Within the records below, how many lines hold the word "begin"? Only the number should be returned.

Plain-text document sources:
>>>>

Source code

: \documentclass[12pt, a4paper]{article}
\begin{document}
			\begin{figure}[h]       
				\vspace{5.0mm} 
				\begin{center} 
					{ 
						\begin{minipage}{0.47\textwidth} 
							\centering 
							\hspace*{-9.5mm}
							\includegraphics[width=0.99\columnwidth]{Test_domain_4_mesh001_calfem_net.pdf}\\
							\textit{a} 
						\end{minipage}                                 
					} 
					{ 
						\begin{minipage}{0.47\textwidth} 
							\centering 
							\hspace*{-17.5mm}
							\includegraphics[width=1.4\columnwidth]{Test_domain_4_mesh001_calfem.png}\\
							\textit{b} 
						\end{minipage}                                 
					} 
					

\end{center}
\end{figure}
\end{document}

<<<<

• _Response below_
5